Copyright gets under your skin

I was considering a post about copyright in tattoos even before I read about a recent case.  This blog post raises some interesting questions about who owns the rights in a tattoo, and trying to answer them seemed like an interesting exercise; a chance, at least, to review some basic concepts.

Then I read these stories about a threatened lawsuit over an upcoming movie and realized that the topic was more current than I had suspected.  The case involves an apparent imitation of Mike Tyson’s famous facial tattoo being used in the movie “Hangover II,” and a lawsuit from the tattoo artist to enjoin release of the film.  As one of the bloggers about the case says, it seems to just be an attempt to get a settlement out of Warner Bros. — perhaps a deserved settlement, one might add — but it reminds us that these are not trivial issues and are worth a few minutes of our attention.

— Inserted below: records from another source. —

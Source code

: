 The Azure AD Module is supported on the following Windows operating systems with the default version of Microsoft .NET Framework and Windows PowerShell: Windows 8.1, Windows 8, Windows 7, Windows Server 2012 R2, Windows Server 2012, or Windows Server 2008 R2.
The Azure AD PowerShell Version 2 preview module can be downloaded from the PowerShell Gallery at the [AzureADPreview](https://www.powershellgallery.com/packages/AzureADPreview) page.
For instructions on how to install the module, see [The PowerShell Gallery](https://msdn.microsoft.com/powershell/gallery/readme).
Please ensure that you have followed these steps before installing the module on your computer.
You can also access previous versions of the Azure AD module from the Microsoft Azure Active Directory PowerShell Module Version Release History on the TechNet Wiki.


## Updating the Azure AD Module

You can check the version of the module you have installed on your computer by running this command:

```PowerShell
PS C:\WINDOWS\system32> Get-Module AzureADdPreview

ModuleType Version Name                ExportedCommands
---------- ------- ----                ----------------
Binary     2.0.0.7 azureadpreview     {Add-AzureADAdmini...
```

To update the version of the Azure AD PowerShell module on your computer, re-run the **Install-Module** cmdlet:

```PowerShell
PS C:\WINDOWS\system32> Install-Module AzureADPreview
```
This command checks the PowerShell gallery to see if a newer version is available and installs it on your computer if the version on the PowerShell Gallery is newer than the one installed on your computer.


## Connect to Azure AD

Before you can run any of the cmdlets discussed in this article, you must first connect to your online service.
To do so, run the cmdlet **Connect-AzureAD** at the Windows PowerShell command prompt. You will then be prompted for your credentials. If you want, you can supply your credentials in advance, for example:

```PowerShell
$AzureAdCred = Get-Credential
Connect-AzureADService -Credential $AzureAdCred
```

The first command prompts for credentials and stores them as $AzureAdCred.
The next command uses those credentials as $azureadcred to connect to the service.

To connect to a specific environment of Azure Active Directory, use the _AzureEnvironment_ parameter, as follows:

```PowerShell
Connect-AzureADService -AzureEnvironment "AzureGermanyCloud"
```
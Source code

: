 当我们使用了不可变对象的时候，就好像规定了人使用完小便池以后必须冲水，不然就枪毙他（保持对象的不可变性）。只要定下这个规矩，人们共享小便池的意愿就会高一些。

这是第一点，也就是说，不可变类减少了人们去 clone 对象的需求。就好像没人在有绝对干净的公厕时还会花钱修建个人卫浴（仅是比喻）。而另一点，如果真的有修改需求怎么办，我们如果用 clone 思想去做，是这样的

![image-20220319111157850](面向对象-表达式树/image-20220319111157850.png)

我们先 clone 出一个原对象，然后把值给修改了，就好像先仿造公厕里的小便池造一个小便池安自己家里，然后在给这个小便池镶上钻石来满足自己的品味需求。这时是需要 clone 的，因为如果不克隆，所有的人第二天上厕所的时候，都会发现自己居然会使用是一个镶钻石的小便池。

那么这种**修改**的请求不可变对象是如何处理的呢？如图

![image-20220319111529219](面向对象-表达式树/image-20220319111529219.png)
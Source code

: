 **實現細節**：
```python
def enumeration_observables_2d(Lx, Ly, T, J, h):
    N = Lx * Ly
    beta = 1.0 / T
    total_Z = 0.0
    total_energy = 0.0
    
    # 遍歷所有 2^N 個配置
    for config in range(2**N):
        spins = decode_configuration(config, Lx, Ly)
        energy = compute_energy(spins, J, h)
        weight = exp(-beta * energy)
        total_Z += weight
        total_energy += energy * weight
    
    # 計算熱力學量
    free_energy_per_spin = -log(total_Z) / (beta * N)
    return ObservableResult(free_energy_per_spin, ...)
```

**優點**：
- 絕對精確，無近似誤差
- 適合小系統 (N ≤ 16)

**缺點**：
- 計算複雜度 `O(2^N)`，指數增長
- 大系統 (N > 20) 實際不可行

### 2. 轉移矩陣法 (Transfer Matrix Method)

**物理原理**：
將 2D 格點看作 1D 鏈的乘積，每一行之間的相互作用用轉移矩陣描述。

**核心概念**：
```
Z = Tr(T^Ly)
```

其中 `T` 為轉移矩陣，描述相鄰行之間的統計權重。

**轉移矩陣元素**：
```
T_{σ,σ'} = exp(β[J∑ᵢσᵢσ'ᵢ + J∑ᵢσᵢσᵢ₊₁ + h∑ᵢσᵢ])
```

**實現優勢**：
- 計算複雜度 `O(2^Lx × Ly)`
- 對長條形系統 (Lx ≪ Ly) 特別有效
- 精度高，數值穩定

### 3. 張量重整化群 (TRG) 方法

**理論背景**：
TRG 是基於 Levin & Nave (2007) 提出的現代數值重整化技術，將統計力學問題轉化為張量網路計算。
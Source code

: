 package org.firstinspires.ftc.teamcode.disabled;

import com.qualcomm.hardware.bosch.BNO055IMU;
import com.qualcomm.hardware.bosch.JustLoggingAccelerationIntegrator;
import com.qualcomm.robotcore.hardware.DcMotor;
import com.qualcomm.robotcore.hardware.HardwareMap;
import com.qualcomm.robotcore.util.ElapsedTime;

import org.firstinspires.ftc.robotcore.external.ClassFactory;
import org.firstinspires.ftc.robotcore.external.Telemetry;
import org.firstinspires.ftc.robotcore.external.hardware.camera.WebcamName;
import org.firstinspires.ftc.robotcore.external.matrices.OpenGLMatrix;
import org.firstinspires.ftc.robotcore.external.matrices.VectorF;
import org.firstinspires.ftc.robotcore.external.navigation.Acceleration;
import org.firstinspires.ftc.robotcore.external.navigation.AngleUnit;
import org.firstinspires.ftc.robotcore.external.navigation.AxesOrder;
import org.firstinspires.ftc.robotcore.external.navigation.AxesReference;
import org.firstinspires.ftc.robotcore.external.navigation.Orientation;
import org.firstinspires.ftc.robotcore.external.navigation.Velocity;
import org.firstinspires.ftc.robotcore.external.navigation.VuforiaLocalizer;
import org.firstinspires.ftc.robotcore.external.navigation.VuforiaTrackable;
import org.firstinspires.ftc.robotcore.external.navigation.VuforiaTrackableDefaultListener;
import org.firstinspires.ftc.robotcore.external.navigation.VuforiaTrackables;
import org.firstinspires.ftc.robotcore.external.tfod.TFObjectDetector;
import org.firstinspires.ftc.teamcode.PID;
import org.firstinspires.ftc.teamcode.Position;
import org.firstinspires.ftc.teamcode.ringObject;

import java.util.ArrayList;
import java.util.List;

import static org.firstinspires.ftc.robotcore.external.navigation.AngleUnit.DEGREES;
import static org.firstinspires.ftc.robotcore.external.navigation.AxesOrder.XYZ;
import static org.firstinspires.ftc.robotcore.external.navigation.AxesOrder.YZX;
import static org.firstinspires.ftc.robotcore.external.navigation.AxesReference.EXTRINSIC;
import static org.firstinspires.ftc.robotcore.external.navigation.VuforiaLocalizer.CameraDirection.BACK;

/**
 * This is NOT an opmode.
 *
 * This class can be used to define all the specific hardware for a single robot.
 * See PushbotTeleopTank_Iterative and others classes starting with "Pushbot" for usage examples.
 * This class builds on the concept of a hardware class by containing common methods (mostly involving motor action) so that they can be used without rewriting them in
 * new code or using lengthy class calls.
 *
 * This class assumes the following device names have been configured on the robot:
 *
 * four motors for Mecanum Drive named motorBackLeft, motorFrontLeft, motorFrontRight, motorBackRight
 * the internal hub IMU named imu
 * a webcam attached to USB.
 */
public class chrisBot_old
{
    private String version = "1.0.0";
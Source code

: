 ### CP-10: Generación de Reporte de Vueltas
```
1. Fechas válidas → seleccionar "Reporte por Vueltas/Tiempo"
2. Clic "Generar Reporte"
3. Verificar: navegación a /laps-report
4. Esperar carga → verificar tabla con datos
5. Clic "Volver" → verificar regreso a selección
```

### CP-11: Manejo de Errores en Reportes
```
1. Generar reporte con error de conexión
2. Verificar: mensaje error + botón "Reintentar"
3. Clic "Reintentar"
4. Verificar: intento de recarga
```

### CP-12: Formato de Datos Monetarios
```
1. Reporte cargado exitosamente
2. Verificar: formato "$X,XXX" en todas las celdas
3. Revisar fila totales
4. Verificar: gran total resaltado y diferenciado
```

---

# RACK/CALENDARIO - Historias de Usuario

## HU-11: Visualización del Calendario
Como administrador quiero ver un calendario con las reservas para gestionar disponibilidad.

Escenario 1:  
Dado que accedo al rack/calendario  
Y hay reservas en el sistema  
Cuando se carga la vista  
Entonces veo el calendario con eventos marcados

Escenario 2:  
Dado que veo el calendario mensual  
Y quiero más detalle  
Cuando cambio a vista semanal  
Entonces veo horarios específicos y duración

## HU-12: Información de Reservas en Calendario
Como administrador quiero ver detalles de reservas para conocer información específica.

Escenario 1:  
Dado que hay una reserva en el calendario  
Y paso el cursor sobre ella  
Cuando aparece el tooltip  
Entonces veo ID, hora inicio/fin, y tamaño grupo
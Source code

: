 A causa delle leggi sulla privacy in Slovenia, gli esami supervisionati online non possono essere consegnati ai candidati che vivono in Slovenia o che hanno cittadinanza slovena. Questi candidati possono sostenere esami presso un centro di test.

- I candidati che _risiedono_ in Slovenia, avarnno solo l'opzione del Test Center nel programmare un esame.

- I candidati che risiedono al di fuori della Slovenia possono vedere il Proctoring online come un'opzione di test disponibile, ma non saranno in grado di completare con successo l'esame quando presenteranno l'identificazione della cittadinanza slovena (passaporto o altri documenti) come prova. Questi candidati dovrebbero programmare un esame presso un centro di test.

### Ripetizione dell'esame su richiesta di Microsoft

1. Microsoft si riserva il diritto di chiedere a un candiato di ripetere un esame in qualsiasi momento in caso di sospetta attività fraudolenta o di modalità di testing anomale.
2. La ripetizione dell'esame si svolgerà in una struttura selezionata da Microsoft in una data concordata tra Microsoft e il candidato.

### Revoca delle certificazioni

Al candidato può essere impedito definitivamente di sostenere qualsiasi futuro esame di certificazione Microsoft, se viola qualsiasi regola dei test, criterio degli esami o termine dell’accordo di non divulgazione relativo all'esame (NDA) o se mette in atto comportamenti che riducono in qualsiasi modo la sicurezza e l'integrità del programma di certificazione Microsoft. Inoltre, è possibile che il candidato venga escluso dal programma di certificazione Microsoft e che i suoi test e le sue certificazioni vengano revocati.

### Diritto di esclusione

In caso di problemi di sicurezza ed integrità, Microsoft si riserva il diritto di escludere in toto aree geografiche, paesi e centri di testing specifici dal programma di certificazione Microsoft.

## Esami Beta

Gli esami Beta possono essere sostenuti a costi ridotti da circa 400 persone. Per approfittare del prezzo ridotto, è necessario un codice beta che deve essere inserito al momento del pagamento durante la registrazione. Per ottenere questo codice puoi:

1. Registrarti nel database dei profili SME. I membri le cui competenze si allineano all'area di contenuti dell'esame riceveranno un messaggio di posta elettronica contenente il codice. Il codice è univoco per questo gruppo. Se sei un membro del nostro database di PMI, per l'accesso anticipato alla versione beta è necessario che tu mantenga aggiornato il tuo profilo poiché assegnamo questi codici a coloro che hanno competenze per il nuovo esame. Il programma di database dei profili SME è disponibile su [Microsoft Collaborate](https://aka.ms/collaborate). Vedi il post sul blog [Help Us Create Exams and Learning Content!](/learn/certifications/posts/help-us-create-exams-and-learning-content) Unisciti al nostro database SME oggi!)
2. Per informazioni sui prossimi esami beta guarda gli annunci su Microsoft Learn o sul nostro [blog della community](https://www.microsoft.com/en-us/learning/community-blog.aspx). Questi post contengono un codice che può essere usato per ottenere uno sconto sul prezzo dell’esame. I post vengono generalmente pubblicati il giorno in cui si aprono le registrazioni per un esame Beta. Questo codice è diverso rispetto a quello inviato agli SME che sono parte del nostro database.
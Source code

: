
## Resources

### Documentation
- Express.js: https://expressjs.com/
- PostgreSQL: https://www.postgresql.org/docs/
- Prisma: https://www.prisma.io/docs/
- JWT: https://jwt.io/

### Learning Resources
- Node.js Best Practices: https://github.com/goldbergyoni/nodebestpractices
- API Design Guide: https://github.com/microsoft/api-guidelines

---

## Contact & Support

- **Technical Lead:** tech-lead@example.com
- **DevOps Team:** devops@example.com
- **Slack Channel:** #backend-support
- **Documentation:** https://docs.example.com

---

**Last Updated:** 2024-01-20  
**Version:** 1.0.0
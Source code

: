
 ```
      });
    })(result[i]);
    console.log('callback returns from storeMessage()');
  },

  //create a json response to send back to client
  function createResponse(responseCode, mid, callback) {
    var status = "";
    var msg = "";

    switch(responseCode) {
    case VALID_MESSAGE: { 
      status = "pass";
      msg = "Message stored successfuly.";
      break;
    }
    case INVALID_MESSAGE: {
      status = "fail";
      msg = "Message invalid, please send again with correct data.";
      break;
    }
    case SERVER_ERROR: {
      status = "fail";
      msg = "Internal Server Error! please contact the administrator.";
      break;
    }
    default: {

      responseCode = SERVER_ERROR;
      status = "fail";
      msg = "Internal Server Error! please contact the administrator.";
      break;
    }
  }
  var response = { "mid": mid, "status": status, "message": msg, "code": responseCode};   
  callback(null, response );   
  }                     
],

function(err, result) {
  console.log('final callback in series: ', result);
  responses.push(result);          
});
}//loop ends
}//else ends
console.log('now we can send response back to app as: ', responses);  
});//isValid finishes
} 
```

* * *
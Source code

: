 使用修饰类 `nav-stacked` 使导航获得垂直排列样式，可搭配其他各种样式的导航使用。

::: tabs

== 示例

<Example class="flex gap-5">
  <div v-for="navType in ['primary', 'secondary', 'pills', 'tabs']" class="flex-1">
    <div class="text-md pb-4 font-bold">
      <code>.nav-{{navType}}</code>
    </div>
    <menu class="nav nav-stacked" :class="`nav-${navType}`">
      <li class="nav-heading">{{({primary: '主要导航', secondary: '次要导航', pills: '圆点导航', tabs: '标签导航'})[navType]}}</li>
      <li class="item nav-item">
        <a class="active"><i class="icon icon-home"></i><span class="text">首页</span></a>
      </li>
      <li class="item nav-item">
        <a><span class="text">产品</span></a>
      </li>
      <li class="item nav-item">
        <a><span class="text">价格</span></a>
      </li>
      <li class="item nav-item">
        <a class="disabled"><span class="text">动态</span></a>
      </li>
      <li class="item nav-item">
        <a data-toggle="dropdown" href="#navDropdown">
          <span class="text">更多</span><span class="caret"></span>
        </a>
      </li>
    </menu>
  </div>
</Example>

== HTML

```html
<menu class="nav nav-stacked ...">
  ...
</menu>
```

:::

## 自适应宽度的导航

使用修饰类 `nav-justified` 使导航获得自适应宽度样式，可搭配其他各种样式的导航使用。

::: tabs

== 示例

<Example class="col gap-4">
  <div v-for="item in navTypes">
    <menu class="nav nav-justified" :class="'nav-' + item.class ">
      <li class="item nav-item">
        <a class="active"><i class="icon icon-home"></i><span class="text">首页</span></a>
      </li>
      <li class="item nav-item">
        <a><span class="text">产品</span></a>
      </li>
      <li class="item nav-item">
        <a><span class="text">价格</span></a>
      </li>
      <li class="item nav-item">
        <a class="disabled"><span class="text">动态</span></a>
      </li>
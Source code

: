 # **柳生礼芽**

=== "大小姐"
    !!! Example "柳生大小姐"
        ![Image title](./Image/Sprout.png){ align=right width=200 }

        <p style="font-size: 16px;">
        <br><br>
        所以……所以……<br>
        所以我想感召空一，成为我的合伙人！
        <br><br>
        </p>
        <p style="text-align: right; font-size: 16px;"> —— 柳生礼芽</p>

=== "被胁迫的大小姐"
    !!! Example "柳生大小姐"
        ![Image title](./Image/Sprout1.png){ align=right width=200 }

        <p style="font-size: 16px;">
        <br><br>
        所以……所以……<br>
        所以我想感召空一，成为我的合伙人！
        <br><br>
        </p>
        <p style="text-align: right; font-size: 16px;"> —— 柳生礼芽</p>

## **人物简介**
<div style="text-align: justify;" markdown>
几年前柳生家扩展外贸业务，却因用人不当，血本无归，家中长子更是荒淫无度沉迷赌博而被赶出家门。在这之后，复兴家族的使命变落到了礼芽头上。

The Tyson case, and the lawsuit over a tattoo on the arm of basketball player Rasheed Wallace back in 2005, raise the issue of who owns the rights in skin ink.  The answer is a little bit complicated, since rights vest when original work is fixed in tangible form.  Actually applying the tattoo is certainly fixation in tangible form, so the actual tattoo artist will often hold the rights.  But sometimes a design may be done by someone else, often the “tattooee” him or her self, prior to the actual tattooing.  If an original design is done on paper, then copied on to skin, the rights are likely held by the designer.  But simply providing the surface on which the tattoo is applied is not sufficient for the person who wears it to claim rights in a tattoo.

One possibility about ownership that should be accounted for is work for hire.  Here it is important to remember that simply paying for something does not make it work for hire.  If a tattoo artist is a regular employee of a shop, the tattoo design may belong to the shop owner as a work for hire.  But it will almost never belong to the person being tattooed just because they paid for it; an explicit agreement would be necessary for that.

Once we understand that the copyright in a tattoo is not always, or even usually, held by the wearer, the issue of remedies arises.  The two cases involving athletes and their tattoos being shown on TV or in the movies seem straightforward as to remedies — the artists want to be paid for uses of their work.  In the Wallace case there was a settlement that presumably gave the artist some money, and it seems likely that the same thing will happen regarding Tyson’s facial tattoo.  but it is important to realize that some copyright infringement remedies — such a destruction or confiscation of the offending item — will simply not be available to a rights holder even if the infringement is especially blatant.  If the application of the law to this area of artist production seems bizarre, we ought to remember that courts usually have some measure of common sense, and realizing that some of the usual remedies for infringement will simply not be available goes a long way to reducing the sense of outrage.

Finally, that first blog post I linked to above raises the question of whether or not a person who has a tattoo in which the rights are held by someone else would be able (voluntarily!) to have the tattoo removed.  The issue here is artists’ moral right to not have their work destroyed without their consent.  In the United States these rights are conferred by section 106(A) of the Copyright Act only on a limited group of visual artists, but there is no obvious reason why a tattoo artist would not be included in that group.  Here again it is important to think about the kind of remedies a court might resort to.  There is a specific provision in U.S. law that limits the right of a visual artist to prevent the removal of a work of art that is incorporated into a building, so that where a building was being torn down, for example, the remedies for the artist are limited such that they cannot force the building to remain standing.  One would hope that our courts would take this example and analogize it to the case where a tattoo wearer wants to be rid of a tattoo; it would seem inhumane to order a person to continue to wear a tattoo against their will, just as it would be to order someone to have a tattoo removed because of alleged infringement.

In the end, there is no reason in principle that ordinary copyright provisions should not apply to tattoos.  But because tattoos are works of art on human flesh, courts would be compelled to take the medium into account in order to avoid offensive and inhumane results.  The way to do this is to limit the remedies available to a tattoo artist whose work is infringed.  While money damages could still be appropriate, as in the Tyson and Wallace cases, other types of remedies that might fundamentally threaten personal autonomy and well-being simply should never be considered.